As last week (belatedly) I wrote about Hanukkah alone, this time I shall discuss together the two parshiyot of Miketz and Vayigash, which in any event constitute a single continuous sequence. Indeed, Miketz is the original “cliff-hanger,” ending on a note of total suspense, leaving the reader/listener wondering “How will Judah and his brothers get out of this one?”

The story is a familiar one. The central issue in this narrative, as I see it, is that of character: that of Joseph, and that of his brothers. Why does Joseph treat his brothers as he does: as soon as they come down to Egypt to buy provisions for their families in Canaan, Joseph recognizes them, but they do not recognize him (42:7-8): after all, they had no expectations of seeing him, least of all in the guise of a high Egyptian official, with all that implies in terms of dress, language, style of beard and hair, trappings of office, whereas they were much as he lad left them—somewhat older, but otherwise much the same in appearance, manner of dress, speech, etc. Joseph was hardly the frightened teenager they had last seen thrown at the bottom of a pit, twenty or more years earlier. In any event, he immediately decide to behave as a stranger, concealing his true identity, putting them through a series of trials and travails. Why the masquerade?

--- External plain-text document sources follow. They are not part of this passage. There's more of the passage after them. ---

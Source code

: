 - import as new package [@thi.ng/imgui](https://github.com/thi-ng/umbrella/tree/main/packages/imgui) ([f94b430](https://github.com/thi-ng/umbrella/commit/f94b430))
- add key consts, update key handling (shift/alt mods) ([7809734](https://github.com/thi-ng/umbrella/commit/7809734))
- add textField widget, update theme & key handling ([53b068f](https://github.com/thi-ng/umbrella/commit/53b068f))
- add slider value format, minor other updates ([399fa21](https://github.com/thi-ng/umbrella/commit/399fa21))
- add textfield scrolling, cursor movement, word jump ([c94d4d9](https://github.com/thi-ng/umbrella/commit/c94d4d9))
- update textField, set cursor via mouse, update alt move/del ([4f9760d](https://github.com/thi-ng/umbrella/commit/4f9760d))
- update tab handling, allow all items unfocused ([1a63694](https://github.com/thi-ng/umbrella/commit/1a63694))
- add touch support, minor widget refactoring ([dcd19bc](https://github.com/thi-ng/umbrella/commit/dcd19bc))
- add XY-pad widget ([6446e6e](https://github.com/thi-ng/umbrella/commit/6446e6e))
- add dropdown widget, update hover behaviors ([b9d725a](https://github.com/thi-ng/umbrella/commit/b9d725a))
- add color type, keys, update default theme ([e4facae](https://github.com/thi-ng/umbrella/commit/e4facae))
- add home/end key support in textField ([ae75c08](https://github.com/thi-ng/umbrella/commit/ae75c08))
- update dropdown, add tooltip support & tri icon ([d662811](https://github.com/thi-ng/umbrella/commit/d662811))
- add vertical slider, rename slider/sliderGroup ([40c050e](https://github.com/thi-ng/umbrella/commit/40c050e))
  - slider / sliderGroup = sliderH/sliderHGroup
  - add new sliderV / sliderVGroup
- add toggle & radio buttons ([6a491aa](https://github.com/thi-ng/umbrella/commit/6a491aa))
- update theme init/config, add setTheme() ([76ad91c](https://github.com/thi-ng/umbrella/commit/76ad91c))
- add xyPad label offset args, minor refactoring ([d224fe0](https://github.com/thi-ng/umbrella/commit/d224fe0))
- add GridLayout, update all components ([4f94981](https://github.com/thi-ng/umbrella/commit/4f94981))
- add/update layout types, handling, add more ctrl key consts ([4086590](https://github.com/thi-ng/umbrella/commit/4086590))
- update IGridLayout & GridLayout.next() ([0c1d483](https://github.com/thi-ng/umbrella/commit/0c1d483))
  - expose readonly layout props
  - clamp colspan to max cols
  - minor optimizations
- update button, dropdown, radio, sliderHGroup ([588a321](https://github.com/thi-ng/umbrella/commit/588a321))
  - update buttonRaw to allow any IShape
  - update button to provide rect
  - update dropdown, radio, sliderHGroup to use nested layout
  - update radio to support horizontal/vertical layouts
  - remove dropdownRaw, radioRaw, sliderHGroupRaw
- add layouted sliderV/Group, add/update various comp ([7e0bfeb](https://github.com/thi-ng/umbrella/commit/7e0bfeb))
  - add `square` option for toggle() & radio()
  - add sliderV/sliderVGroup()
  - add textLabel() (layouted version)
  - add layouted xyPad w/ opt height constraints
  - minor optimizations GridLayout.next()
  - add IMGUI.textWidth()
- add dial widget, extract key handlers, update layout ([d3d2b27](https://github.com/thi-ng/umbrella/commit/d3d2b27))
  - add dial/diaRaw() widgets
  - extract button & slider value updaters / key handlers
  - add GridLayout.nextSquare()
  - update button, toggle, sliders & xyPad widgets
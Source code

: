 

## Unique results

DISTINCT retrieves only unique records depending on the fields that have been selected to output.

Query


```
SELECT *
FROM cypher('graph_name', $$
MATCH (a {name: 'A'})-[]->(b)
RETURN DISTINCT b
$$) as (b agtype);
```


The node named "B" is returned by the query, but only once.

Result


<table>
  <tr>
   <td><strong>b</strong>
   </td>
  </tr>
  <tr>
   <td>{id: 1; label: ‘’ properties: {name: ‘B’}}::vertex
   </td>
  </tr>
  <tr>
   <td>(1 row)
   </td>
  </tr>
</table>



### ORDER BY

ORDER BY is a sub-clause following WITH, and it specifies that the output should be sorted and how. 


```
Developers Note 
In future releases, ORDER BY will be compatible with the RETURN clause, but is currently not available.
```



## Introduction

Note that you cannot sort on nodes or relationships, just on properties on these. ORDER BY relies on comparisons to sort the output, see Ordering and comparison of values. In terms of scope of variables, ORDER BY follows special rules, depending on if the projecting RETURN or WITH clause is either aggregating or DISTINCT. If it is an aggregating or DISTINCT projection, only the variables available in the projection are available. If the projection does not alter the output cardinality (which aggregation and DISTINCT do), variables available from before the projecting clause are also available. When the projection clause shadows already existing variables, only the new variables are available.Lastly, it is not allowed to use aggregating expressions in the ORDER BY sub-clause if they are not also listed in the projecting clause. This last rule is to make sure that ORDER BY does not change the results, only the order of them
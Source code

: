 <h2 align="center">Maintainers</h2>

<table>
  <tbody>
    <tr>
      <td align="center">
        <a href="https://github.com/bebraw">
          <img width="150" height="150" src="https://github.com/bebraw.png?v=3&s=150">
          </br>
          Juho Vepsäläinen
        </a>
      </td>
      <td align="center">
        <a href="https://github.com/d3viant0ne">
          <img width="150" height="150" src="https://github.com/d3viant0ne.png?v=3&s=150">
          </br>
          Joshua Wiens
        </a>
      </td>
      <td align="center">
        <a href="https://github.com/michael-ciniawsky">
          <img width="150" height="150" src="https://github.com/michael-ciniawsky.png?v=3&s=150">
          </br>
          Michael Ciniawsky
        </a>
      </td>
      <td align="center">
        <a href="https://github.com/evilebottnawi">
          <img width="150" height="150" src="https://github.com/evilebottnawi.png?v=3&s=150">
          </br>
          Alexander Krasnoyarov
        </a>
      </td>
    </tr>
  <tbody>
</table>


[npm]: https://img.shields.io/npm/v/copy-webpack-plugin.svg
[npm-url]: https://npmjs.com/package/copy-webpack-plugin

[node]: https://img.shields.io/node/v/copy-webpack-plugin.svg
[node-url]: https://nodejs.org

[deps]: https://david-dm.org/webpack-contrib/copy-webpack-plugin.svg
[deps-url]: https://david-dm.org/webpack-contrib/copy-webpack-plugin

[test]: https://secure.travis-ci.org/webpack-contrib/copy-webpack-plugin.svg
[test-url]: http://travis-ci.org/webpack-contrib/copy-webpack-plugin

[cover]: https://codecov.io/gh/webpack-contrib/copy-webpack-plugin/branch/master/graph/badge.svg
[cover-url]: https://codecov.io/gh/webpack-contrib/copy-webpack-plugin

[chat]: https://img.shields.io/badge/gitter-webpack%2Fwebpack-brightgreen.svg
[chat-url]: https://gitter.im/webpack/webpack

There are several possible answers to this, which fall under two basic headings. The one, of course, is that of vengeance. They had treated him with unspeakable cruelty, mocking him, stripping him of his precious garment, no doubt beating him, throwing him into a pit without food or water, some of them openly speaking of killing him, and later (here the text is a bit murky and even self contradictory) selling him as a slave to a caravan of Midianites, or perhaps Ishmaelites. Thus he began on a course in which he lost everything and everyone that was precious and familiar to him, and forced to survive on his wits—which, fortunately for him, were good. It would have been perfectly natural for him to hate them and to attempt to “pay them back in the same coin” once the tables were turned and he had the power and they were at his mercy. In particular he must have detested Simon and sought to wreak revenge on him; Shimon, whom, according to both the Midrash and even the biblical text itself, following a simple process of elimination (Reuven tried to save him; Judah spoke up and sent “why spill his blood, why not sell him?”; the sons of the concubines and the younger sons of Leah had a lower status; while Shimon and Lev were already known as hot-heads from their behavior in the incident of Dinah and Shechem), was the ringleader of the violence performed upon him. But even in his case, he seems to have released Shimon from imprisonment as soon as the brothers were out of sight.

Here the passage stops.